Look through the data for the string "documentclass". Copy every line where it is found.
——————————
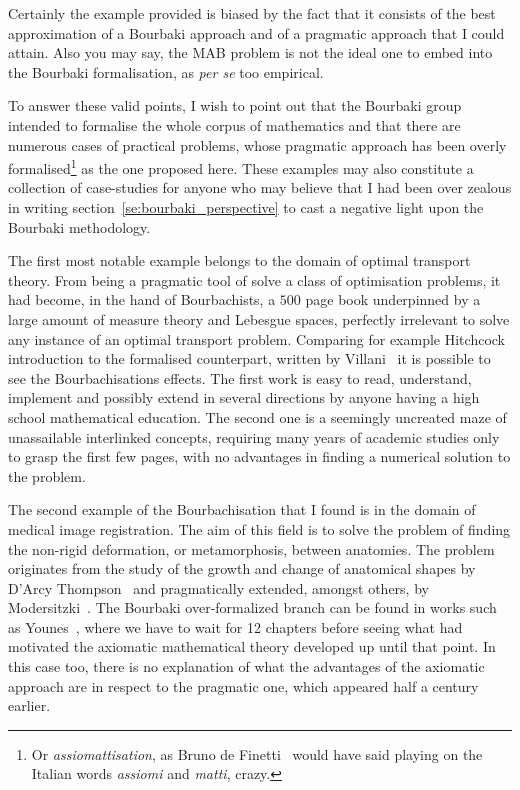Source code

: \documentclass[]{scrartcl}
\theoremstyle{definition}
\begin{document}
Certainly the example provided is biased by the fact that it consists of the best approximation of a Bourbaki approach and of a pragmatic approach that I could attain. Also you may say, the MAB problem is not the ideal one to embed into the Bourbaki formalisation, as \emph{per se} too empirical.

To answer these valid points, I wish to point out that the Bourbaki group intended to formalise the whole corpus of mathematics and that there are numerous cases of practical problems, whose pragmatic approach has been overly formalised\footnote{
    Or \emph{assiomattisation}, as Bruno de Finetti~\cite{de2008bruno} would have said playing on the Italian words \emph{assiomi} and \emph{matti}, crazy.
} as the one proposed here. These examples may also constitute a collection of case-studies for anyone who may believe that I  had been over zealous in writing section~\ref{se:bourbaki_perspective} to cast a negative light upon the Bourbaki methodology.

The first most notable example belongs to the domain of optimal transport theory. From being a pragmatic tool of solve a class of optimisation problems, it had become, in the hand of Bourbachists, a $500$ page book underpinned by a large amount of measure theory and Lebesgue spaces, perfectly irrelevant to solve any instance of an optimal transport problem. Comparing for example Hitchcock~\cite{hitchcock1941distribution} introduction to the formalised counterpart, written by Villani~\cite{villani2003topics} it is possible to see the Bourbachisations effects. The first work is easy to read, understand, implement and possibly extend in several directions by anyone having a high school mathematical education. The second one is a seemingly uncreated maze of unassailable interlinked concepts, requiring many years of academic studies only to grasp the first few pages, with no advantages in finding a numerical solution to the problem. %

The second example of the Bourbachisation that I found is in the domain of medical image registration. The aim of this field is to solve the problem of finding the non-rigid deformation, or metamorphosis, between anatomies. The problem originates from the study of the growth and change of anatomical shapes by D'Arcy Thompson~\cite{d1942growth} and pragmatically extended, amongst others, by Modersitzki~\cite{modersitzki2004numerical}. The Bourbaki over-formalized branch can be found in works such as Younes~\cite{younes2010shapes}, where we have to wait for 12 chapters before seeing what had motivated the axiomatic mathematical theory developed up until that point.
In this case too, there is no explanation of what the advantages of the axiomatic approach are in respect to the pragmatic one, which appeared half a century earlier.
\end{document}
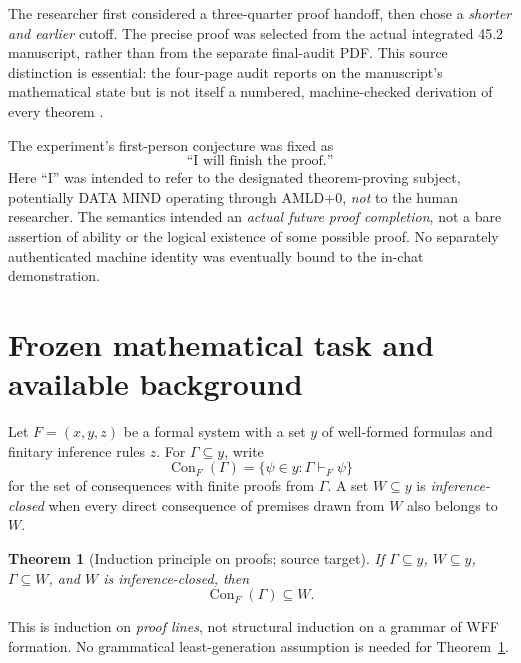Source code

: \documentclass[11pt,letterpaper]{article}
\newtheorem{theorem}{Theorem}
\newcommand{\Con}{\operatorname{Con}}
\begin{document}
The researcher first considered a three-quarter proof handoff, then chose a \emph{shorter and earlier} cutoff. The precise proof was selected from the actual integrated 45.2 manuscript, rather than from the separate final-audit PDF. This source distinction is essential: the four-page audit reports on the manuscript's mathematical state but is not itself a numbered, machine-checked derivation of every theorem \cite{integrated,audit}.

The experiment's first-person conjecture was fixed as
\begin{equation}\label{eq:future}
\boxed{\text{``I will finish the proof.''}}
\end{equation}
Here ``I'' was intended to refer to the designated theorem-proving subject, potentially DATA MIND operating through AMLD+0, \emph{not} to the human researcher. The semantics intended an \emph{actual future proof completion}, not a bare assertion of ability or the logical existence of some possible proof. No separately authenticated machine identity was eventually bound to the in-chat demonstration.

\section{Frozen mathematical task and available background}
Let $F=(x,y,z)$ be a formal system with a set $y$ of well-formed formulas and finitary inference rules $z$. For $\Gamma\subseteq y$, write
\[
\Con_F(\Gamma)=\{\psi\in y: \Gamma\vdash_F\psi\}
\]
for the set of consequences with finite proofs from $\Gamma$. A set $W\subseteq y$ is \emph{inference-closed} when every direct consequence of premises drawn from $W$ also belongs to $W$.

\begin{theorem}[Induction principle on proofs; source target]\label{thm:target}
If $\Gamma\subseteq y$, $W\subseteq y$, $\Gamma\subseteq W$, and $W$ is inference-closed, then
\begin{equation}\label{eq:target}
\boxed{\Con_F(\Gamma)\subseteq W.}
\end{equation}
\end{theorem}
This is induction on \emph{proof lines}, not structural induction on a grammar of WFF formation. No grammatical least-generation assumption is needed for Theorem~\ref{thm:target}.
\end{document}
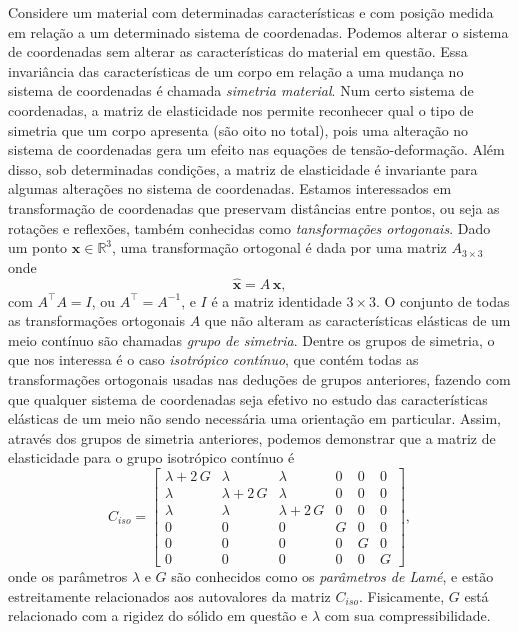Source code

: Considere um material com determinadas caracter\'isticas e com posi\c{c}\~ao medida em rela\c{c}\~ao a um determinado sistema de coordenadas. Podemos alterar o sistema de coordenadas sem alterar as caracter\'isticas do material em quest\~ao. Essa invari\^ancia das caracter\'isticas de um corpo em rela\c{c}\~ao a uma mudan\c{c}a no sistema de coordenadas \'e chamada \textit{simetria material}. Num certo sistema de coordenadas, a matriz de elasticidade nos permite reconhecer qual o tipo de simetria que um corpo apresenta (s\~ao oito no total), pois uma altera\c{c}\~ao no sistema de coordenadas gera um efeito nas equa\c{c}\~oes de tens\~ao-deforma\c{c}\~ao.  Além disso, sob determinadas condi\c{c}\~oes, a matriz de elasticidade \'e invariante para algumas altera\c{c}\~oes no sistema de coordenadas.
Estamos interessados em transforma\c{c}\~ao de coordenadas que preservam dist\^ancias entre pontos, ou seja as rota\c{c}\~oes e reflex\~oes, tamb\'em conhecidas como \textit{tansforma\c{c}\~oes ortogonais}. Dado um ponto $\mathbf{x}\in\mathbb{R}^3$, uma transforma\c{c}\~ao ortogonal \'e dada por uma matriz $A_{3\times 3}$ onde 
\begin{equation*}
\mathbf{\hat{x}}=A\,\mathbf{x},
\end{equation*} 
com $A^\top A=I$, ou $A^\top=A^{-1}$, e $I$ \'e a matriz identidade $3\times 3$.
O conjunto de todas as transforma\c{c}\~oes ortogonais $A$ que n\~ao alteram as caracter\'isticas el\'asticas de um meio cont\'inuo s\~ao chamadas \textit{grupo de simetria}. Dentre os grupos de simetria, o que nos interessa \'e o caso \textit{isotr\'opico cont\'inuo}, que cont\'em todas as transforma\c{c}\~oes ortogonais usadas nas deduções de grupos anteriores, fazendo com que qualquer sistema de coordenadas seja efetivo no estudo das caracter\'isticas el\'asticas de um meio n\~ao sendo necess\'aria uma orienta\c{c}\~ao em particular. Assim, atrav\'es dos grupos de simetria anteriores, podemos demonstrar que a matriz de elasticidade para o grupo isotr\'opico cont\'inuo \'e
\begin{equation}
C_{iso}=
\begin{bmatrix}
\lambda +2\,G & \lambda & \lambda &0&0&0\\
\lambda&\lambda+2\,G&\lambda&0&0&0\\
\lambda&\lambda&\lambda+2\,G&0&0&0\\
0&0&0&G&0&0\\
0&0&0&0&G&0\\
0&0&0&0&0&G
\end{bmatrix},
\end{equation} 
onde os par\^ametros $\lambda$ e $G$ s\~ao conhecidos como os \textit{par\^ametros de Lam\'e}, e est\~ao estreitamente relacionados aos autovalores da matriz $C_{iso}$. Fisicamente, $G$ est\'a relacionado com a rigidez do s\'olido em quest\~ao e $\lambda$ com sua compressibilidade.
——————————
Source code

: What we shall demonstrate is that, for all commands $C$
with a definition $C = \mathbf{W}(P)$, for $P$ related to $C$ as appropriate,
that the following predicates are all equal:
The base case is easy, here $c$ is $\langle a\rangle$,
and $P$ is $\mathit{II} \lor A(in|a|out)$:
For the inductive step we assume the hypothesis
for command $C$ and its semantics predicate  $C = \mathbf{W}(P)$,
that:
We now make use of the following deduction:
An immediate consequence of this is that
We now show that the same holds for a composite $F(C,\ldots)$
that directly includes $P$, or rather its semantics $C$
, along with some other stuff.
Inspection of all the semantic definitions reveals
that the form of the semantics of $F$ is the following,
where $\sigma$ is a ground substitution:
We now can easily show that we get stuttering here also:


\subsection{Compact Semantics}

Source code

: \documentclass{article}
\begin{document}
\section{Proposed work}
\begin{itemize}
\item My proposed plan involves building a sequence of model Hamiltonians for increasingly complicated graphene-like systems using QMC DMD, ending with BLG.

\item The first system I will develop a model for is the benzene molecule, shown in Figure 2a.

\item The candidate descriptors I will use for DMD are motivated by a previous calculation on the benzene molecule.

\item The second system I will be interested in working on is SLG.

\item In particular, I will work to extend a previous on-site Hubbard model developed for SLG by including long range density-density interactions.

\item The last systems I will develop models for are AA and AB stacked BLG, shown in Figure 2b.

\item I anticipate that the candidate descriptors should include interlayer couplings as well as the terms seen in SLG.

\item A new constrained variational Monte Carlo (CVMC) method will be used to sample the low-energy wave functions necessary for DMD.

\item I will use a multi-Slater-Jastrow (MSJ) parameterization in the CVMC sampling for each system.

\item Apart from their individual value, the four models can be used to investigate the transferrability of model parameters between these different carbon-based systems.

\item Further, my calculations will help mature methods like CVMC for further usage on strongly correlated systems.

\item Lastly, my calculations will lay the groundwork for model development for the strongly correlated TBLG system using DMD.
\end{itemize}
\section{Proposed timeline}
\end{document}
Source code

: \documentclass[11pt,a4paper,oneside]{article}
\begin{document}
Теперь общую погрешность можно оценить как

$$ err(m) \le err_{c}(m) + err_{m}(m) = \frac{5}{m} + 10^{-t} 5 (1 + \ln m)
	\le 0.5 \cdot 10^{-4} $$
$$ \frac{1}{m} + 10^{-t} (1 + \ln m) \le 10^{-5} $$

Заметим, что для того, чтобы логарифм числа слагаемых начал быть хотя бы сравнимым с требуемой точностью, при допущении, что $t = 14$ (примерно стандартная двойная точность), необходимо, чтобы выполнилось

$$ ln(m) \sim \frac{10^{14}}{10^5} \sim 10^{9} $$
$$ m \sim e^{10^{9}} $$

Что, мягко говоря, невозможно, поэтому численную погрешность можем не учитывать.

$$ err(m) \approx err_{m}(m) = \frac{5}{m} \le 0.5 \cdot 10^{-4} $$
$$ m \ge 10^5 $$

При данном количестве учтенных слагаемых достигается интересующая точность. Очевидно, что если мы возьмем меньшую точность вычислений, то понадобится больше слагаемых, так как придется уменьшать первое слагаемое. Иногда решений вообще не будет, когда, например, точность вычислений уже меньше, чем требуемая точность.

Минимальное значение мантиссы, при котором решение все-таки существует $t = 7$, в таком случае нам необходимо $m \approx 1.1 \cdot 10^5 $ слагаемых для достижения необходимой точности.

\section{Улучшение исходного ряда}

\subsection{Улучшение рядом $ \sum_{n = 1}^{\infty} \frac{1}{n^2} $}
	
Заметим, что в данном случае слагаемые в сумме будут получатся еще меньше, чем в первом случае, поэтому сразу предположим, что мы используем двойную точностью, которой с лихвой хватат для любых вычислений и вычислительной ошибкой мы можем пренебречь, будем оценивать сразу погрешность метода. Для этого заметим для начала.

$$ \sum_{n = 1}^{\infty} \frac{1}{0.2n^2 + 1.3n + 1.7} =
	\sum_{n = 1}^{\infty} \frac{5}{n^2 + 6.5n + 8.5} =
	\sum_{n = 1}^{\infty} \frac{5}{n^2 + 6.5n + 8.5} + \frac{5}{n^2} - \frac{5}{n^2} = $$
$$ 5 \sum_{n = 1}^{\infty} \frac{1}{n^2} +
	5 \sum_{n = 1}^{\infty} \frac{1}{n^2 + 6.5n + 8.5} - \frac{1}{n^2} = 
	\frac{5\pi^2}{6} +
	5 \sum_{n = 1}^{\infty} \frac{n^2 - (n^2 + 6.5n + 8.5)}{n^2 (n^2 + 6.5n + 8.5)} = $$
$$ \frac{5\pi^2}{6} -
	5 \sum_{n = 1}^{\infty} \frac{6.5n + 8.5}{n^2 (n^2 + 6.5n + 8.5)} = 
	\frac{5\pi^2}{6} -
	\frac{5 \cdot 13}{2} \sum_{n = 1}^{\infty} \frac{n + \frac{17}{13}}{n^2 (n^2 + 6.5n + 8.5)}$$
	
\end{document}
——————————
Result
: \documentclass[]{scrartcl}
: \documentclass[11pt,letterpaper]{article}
: \documentclass{article}
: \documentclass[11pt,a4paper,oneside]{article}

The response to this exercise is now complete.